The Scientific Method Kicks ASS Over Religious Thinking

Scientific thinking poses questions on the development of humanity, the start of the world itself, and the present and future state of nature. Those topics encompass every question that we could have about life, many in which have been answered. Yes, the answers do change due to more study on a subject every once in a while, but we must remember that the world is changing all around us, so the answers change respectively. I would rather change my actions based on science than live life based on a book that hasn’t changed in centuries.

Even things as abstract as love, emotion, and creative thought have been explained well by science. These are things that concern me, and I am satisfied by the amount of information explaining things that I felt were neither religious nor scientific. Still, science can only go so far into explaining how a man feels towards a woman. But it goes farther that religion ever will.

Religion addresses questions that only religious people care to answer. “How do you get into heaven?” The answer would be, “By following God’s word.” “What is God’s word?” The answer? “The Bible.” “Who wrote the Bible?” I’m probably the only person who would ask this question, being non-religious, but what would be the answer to this question? Probably, “The men who God chose to spread his word.” The questions that the religious would ask are so roundabout, that anyone who challenged their religion would have a hard time finding a definite answer! This is why they follow blindly! If they questioned it, they would have no reason to believe.  I don’t think that religious thinking can address matters of who is going to be rewarded or punished in the afterlife. As we spoke about in class, religious people continue to have to make up stories to support their stories, and their story about who is to be rewarded or punished is backed by their construction of heaven and hell. Do these things exist? Who is to be sure? Their answer would be, God lives in heaven and the Devil reigns in hell. How can there not be a place for these two beings to live? The questions and fabrications just pile up on top of each other.

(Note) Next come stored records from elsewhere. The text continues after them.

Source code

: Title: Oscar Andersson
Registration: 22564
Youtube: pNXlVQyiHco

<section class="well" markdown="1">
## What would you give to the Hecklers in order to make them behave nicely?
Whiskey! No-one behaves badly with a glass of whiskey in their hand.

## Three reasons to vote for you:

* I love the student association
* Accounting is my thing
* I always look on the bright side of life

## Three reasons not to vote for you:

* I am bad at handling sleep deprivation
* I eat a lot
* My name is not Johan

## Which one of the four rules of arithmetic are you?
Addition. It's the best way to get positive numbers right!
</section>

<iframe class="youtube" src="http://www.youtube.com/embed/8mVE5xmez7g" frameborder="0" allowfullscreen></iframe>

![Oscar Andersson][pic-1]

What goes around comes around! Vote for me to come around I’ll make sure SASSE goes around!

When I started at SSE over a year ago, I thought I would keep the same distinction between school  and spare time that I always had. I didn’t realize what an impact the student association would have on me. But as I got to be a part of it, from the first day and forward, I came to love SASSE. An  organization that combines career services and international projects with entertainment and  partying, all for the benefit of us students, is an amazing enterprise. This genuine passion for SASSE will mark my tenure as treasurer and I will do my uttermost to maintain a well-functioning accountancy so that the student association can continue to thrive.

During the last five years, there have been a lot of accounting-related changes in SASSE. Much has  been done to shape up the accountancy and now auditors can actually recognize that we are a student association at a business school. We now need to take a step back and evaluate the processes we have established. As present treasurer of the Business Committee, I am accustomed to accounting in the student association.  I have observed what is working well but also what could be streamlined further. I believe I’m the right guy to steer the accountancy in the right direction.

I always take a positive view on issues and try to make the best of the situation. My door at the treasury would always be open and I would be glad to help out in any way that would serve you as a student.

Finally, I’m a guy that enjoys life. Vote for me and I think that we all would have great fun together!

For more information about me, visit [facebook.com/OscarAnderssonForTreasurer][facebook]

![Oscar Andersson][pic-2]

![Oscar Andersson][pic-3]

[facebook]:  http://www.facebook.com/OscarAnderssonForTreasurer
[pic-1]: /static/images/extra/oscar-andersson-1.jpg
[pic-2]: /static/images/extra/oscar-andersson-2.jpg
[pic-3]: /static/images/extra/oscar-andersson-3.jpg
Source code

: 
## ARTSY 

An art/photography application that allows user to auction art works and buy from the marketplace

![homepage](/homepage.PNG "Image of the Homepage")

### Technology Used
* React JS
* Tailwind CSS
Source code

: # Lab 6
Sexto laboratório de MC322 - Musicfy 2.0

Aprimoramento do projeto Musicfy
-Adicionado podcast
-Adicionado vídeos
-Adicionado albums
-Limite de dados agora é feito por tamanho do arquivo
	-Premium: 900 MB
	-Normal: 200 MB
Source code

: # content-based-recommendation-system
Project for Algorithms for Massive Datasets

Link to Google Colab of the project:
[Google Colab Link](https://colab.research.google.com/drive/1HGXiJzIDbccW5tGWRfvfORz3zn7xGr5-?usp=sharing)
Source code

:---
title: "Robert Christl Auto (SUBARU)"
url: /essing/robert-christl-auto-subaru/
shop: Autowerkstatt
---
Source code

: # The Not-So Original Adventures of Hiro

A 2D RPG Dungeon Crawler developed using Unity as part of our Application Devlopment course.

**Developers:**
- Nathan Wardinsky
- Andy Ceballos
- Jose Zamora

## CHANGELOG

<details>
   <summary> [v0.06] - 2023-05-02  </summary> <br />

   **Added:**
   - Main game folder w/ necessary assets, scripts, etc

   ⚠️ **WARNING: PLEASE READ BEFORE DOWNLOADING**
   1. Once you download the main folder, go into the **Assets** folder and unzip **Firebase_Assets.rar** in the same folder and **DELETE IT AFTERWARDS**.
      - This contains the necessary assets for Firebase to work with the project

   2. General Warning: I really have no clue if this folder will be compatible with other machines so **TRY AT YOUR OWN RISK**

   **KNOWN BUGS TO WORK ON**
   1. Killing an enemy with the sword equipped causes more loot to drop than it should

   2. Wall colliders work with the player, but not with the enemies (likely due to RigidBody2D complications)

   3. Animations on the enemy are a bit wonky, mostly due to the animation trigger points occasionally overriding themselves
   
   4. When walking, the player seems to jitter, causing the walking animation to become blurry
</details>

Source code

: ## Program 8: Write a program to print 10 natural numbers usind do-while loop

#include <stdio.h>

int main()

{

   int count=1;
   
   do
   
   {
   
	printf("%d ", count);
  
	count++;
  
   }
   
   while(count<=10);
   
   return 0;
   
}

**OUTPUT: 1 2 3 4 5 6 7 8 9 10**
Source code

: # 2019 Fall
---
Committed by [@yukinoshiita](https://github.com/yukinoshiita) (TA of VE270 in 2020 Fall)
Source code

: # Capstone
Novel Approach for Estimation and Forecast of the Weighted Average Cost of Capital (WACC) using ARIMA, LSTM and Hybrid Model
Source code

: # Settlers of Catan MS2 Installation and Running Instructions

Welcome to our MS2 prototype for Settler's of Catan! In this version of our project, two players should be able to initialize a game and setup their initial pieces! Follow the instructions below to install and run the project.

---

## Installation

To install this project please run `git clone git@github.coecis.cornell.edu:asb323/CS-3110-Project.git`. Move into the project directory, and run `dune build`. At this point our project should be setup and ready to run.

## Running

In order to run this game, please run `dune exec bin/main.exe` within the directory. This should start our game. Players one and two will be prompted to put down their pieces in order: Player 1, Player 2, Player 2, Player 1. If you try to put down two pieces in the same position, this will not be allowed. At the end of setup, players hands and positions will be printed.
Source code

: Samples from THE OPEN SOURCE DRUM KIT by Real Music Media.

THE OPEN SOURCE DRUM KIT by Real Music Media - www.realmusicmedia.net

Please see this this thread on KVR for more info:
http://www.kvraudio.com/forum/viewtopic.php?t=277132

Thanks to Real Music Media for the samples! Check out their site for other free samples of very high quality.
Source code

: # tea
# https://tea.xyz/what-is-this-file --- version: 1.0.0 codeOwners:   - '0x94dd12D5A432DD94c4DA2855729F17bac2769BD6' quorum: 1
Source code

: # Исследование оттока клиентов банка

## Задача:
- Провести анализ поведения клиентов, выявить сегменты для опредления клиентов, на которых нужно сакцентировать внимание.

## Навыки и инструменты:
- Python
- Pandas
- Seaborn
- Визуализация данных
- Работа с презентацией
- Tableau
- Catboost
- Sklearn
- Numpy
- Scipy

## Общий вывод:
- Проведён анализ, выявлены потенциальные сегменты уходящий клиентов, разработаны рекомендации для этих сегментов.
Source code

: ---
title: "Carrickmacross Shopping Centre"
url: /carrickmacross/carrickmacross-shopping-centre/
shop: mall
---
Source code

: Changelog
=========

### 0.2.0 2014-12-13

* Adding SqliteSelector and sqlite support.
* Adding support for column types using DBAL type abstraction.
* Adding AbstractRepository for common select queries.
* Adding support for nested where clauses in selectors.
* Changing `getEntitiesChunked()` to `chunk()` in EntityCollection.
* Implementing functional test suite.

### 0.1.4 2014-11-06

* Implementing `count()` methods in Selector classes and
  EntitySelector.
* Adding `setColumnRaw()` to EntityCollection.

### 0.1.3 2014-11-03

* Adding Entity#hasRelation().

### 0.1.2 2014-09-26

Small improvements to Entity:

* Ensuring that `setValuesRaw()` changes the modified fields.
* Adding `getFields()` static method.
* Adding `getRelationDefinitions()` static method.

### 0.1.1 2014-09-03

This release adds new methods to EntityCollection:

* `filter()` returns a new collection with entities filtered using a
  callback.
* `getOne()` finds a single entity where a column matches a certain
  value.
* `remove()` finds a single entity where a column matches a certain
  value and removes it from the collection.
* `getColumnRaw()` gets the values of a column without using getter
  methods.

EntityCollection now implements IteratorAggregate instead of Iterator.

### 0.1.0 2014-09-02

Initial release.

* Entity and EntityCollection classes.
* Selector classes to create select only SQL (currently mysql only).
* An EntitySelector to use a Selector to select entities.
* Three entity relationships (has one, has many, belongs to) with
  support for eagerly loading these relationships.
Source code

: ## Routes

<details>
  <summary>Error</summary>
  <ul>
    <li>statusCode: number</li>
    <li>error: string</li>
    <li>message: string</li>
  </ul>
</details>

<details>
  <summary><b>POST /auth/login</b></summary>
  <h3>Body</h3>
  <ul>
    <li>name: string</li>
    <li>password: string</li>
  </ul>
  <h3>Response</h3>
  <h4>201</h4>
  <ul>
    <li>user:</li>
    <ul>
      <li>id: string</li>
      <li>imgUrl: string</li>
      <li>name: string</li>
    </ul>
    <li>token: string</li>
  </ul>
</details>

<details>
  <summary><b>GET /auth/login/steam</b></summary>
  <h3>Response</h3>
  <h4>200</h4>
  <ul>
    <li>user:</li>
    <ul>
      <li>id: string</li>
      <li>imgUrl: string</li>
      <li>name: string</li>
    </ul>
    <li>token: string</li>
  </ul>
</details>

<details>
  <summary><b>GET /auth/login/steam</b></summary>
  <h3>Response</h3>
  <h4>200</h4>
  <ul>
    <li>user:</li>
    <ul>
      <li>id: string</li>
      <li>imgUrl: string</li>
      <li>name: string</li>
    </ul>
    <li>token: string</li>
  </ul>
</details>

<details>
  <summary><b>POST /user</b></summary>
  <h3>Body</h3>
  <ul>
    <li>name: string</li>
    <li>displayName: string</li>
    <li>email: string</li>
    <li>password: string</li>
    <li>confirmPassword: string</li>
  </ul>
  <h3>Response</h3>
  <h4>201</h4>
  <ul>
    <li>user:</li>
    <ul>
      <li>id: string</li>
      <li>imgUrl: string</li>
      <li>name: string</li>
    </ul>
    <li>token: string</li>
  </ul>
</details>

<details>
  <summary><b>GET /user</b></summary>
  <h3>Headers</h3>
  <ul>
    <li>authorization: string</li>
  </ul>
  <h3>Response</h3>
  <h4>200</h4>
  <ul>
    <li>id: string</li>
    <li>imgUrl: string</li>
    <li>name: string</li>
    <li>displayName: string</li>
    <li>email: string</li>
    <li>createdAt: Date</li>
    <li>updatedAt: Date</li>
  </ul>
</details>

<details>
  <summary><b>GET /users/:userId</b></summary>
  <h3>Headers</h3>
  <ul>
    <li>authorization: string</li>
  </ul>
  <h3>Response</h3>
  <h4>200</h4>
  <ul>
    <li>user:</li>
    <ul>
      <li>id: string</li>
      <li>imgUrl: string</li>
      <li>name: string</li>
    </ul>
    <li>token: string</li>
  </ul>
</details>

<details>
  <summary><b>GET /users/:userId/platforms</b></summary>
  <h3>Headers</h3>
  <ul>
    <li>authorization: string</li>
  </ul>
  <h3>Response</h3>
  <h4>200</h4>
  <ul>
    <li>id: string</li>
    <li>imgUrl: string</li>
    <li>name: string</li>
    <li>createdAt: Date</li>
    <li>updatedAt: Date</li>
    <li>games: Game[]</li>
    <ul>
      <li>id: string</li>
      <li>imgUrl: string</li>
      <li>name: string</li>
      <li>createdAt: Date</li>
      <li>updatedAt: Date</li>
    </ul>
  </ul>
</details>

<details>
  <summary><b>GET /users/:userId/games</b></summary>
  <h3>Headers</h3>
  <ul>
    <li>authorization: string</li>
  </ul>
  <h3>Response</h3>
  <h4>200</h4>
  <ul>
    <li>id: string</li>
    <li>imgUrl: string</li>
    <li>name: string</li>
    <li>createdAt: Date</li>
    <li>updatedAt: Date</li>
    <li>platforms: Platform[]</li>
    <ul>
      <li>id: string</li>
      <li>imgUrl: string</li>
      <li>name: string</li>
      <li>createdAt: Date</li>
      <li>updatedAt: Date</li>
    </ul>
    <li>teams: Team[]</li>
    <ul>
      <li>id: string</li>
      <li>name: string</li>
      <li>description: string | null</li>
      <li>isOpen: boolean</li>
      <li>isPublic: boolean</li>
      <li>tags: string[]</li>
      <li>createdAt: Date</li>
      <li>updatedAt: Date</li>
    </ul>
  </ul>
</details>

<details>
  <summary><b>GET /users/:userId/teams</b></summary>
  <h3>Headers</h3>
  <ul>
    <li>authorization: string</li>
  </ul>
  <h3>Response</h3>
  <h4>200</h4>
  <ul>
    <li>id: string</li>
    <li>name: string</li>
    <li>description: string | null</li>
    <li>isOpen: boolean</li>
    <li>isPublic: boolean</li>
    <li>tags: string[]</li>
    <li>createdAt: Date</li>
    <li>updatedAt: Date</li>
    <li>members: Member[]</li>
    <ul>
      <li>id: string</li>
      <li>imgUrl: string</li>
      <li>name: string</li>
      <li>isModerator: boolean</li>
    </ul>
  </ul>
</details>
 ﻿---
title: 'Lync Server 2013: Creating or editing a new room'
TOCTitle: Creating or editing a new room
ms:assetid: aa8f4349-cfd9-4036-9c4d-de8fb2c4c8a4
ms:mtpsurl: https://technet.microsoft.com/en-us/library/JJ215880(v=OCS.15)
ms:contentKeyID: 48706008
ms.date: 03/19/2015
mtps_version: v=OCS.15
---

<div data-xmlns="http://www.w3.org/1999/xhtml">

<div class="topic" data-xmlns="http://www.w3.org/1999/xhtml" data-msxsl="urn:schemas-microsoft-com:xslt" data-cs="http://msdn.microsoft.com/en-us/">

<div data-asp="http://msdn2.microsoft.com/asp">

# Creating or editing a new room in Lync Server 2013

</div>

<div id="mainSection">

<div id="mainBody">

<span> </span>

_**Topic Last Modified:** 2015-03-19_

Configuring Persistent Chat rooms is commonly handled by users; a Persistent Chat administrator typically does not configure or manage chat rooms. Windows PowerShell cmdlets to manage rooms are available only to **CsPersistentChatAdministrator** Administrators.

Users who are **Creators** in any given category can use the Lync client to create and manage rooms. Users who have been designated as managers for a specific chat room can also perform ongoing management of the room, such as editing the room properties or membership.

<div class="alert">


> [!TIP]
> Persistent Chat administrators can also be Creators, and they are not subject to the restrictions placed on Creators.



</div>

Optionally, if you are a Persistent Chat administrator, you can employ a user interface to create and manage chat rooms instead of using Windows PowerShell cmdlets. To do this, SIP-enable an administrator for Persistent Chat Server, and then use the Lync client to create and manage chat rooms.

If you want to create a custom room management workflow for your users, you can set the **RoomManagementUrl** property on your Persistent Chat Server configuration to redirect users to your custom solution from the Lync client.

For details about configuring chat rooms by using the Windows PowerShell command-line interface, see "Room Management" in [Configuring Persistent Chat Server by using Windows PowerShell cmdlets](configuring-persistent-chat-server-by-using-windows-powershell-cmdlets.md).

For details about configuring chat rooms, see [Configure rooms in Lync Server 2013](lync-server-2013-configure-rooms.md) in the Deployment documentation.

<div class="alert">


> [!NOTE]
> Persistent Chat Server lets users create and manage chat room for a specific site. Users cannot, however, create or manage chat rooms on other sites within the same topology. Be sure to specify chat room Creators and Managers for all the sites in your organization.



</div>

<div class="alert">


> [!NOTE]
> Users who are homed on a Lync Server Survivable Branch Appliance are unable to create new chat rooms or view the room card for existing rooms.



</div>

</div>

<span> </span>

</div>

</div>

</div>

I don’t think that all religion thinking is bad, but I do feel that none of it is necessary. People use religion as an excuse for change, for example, a recovering drug addict. An addict did not find God and pray for change. An addict realized that family was avoiding him or her, or that they were slipping at their job because of their addiction, and the only way to keep what they longed for was to quit. That method is scientific. I don’t pray to get new car and BOOM! a new car appears because God loves me. I get a good job, save up, and buy the car I want. That is I creating a plan for success. No matter how “holy” I am or how fundamentalist (which means “bad” in my mind) I may be, neither way of thinking helps me to achieve in life.